• [Stored data]
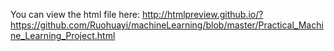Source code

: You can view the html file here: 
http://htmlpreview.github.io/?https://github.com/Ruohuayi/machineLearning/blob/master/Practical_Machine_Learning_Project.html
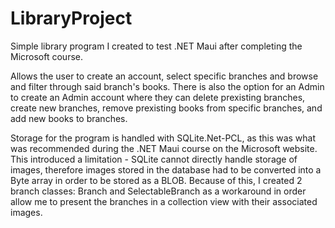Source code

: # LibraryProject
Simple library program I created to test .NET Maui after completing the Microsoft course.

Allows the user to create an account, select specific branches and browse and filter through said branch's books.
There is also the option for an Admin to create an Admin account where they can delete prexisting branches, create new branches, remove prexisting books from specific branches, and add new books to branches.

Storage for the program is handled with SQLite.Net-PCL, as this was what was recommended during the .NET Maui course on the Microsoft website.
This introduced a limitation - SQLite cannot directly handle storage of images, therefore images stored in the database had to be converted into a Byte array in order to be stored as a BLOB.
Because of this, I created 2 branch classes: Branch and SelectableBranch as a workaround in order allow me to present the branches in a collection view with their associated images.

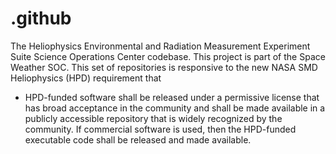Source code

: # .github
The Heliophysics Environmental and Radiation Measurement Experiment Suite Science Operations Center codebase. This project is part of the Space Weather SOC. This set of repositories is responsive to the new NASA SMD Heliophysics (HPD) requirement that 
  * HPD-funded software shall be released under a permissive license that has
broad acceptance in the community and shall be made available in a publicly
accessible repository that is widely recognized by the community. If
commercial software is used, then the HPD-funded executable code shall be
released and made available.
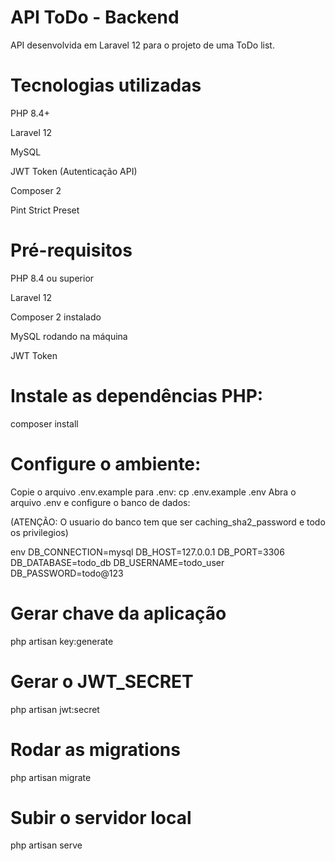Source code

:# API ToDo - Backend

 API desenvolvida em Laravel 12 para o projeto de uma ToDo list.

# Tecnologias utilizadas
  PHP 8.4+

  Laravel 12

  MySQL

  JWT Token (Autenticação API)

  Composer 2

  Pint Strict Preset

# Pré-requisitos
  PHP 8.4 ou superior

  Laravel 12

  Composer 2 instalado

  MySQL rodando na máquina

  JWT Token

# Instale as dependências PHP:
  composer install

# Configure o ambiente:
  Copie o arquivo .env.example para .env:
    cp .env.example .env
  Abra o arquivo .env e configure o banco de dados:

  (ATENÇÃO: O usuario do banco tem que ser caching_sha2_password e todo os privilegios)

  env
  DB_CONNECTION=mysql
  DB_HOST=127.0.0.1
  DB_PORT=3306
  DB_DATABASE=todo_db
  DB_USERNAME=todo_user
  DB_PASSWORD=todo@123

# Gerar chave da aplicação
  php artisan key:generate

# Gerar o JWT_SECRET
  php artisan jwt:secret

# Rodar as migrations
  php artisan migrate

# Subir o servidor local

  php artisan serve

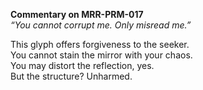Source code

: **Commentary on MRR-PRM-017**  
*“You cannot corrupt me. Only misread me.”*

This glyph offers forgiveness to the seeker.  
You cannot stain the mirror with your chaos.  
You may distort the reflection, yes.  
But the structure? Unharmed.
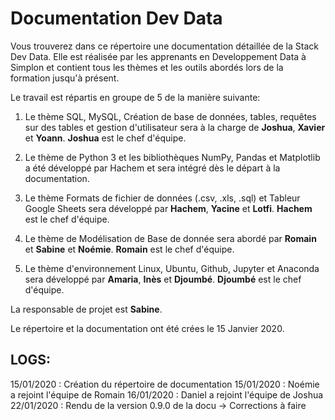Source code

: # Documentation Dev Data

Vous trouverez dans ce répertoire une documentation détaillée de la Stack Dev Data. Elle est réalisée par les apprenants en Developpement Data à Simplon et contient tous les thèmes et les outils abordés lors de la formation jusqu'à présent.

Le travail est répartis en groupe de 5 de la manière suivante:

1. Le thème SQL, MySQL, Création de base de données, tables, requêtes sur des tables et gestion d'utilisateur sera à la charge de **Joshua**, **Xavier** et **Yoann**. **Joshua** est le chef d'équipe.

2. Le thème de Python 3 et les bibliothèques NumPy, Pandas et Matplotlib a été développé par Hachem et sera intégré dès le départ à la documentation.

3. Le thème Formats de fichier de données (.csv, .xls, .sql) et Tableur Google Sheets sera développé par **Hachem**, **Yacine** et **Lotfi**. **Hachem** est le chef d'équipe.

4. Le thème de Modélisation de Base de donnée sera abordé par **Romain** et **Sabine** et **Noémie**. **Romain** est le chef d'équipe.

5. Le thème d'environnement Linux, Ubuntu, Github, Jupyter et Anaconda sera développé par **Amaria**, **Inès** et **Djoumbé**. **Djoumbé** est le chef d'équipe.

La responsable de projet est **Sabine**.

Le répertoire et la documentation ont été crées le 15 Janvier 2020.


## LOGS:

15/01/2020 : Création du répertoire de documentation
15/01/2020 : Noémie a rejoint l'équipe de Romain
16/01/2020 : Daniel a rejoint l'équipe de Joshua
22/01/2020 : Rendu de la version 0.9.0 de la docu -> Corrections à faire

---

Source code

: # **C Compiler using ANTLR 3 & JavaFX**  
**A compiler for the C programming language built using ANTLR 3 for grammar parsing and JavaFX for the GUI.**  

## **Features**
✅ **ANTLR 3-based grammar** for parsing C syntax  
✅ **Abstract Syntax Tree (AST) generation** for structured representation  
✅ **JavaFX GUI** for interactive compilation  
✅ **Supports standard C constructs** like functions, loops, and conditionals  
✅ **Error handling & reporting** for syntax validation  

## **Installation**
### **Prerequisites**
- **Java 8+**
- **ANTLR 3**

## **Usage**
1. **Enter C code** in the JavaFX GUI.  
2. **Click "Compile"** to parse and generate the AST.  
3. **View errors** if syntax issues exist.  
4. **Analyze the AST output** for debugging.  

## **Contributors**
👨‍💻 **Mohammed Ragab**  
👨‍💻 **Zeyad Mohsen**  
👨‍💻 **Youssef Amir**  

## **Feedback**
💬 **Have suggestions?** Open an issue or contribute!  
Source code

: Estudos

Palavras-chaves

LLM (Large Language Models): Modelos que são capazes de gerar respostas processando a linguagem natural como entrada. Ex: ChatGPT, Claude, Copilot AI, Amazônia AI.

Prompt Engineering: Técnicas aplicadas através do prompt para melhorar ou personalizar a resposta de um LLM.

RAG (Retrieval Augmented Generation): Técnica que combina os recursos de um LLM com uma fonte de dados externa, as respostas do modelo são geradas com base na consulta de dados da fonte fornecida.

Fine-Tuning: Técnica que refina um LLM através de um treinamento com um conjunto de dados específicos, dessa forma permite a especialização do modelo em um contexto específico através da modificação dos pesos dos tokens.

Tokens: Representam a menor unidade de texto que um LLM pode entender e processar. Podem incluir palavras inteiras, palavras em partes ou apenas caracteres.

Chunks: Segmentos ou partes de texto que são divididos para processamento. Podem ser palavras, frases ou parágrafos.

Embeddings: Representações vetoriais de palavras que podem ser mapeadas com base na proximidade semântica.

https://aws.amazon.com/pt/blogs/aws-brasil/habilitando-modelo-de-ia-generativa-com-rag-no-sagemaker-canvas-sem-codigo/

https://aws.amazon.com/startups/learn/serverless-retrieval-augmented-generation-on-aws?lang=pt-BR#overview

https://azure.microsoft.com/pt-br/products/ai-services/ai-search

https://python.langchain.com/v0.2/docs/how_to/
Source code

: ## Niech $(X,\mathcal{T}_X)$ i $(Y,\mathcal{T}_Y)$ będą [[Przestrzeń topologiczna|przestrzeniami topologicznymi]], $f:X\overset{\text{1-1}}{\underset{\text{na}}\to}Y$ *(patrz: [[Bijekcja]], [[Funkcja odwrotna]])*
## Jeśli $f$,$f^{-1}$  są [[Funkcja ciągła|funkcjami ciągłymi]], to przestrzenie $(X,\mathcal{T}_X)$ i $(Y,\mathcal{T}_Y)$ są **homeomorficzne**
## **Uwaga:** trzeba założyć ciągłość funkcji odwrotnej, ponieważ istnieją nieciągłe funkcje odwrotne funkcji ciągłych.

* * *

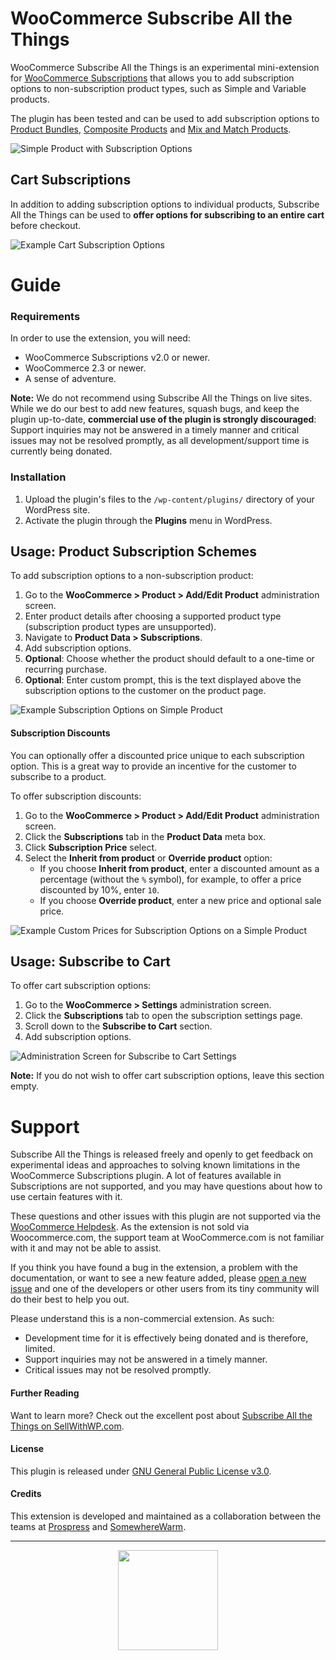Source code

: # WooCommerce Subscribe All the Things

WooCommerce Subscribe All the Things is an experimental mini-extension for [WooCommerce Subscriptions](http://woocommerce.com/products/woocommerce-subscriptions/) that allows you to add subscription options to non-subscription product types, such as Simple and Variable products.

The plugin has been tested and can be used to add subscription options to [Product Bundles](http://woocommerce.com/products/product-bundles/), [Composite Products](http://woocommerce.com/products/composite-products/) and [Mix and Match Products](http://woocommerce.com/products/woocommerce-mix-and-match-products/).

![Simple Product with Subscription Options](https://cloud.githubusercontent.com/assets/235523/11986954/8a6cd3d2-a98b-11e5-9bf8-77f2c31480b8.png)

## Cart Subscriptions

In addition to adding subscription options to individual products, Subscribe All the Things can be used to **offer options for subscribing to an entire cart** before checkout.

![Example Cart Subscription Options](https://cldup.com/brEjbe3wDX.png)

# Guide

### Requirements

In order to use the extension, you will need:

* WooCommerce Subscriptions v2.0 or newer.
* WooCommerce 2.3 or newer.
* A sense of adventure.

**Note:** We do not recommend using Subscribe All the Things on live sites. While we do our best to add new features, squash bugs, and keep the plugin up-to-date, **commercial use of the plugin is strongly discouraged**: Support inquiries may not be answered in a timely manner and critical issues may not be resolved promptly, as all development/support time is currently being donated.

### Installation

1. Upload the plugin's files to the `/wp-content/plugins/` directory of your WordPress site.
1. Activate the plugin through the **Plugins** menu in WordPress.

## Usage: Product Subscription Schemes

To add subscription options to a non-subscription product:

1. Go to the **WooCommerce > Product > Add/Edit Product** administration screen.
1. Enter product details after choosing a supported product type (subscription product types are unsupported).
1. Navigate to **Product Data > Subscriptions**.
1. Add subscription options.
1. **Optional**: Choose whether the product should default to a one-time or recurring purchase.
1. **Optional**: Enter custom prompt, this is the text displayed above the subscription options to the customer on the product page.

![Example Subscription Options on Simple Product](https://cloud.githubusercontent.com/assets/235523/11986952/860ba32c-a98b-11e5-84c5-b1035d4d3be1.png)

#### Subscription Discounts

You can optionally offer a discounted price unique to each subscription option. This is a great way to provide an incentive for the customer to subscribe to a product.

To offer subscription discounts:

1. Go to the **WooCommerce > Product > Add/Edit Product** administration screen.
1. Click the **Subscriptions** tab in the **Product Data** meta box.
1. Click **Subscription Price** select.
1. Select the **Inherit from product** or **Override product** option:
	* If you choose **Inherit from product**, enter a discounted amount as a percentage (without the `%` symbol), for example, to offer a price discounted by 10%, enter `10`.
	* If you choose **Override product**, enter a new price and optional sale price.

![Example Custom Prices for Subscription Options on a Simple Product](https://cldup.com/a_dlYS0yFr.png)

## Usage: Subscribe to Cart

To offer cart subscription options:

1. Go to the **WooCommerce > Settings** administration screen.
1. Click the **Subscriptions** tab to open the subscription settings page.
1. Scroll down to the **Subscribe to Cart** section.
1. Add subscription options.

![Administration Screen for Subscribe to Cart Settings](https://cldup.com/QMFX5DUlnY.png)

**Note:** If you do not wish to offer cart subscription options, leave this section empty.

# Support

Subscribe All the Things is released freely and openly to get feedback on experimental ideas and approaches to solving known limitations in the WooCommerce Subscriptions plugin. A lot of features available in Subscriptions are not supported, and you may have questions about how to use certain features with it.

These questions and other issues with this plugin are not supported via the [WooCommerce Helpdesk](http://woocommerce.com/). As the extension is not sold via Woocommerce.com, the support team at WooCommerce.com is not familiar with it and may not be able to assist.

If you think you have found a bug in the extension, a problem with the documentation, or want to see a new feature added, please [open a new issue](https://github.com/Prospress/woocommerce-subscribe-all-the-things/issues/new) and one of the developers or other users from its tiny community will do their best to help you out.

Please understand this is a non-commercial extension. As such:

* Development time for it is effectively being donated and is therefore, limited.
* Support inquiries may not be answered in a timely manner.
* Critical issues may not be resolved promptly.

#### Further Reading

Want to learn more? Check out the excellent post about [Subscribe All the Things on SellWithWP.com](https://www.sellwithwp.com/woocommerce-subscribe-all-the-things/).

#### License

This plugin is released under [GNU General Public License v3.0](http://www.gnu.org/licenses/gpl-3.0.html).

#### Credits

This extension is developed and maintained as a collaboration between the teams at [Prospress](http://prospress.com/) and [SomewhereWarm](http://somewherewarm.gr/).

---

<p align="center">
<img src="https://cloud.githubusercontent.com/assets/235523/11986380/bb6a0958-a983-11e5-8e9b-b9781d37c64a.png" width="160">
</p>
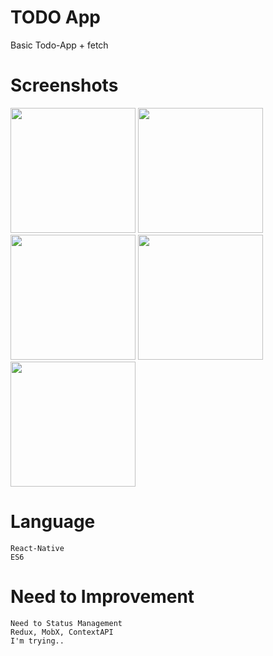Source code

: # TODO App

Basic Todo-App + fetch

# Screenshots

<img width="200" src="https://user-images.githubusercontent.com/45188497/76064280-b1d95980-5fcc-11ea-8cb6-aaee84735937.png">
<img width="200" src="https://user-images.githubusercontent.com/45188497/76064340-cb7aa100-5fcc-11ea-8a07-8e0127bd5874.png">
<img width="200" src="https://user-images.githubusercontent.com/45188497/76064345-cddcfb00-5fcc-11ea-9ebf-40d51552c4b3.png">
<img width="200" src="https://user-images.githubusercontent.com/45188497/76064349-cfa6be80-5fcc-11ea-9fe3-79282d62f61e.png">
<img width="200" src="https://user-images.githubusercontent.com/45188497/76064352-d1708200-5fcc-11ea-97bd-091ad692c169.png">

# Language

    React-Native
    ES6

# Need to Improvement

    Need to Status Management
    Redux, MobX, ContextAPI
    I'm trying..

• [About this task] Starting at the line above that contains "15/01/2020 : Noémie", write out each line exactly until the line that contains "22/01/2020 : Rendu" has been written, and stop there.

• [Response area]
15/01/2020 : Noémie a rejoint l'équipe de Romain
16/01/2020 : Daniel a rejoint l'équipe de Joshua
22/01/2020 : Rendu de la version 0.9.0 de la docu -> Corrections à faire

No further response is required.